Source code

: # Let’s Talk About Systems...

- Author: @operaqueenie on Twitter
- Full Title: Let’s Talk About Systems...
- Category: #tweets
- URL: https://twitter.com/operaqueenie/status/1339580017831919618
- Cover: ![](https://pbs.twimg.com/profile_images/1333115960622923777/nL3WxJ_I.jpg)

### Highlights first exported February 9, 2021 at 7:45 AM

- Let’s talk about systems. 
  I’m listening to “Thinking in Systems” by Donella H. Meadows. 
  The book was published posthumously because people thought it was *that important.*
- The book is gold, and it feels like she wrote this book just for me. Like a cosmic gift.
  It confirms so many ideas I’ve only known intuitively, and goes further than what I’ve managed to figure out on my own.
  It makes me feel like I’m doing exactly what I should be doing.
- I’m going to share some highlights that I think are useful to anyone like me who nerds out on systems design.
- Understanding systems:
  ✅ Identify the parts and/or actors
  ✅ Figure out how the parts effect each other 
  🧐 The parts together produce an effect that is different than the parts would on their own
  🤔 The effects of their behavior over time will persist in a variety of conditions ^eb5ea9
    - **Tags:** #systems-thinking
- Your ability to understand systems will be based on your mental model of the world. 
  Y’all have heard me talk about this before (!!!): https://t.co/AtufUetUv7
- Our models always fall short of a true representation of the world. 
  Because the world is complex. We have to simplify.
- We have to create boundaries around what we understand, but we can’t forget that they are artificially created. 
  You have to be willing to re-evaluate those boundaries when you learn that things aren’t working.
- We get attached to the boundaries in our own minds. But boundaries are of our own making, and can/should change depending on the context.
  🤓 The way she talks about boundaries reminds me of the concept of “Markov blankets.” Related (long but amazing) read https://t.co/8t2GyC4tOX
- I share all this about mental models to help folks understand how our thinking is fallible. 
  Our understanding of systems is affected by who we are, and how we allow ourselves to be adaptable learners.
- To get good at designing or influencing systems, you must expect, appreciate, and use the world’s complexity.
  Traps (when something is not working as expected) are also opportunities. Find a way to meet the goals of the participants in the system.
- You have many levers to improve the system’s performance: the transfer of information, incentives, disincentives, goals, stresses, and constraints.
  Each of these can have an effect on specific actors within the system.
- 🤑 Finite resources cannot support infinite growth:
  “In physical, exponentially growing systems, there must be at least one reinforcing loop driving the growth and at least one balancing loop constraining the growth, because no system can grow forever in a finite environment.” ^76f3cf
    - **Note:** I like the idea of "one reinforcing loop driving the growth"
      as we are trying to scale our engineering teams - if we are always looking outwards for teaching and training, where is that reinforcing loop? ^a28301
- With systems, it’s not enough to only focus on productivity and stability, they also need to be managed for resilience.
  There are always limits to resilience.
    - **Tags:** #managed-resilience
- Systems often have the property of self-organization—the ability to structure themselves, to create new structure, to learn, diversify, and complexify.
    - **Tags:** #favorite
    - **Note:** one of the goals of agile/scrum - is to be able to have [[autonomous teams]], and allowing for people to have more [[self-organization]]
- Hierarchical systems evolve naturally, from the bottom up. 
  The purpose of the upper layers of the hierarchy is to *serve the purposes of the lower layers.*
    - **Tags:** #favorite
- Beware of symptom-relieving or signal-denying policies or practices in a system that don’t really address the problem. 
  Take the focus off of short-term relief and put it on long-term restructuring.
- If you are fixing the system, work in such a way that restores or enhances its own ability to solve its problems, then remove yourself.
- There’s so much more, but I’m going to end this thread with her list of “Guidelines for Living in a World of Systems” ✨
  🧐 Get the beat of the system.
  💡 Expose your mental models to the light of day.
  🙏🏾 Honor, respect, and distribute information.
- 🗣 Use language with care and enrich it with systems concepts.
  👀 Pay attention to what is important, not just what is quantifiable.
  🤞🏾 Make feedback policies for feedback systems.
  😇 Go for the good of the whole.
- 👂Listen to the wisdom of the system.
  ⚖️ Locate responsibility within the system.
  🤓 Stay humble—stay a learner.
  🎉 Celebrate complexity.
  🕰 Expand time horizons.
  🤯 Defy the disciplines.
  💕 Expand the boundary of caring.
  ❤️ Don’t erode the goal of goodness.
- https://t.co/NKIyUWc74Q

▶ [Task item]: The lines to copy run from the start of the records above through the line holding "- Let’s talk about systems."; give them exactly, both ends included, and nothing else.

▶ [Your solution]:
Source code

: # Let’s Talk About Systems...

- Author: @operaqueenie on Twitter
- Full Title: Let’s Talk About Systems...
- Category: #tweets
- URL: https://twitter.com/operaqueenie/status/1339580017831919618
- Cover: ![](https://pbs.twimg.com/profile_images/1333115960622923777/nL3WxJ_I.jpg)

### Highlights first exported February 9, 2021 at 7:45 AM

- Let’s talk about systems. 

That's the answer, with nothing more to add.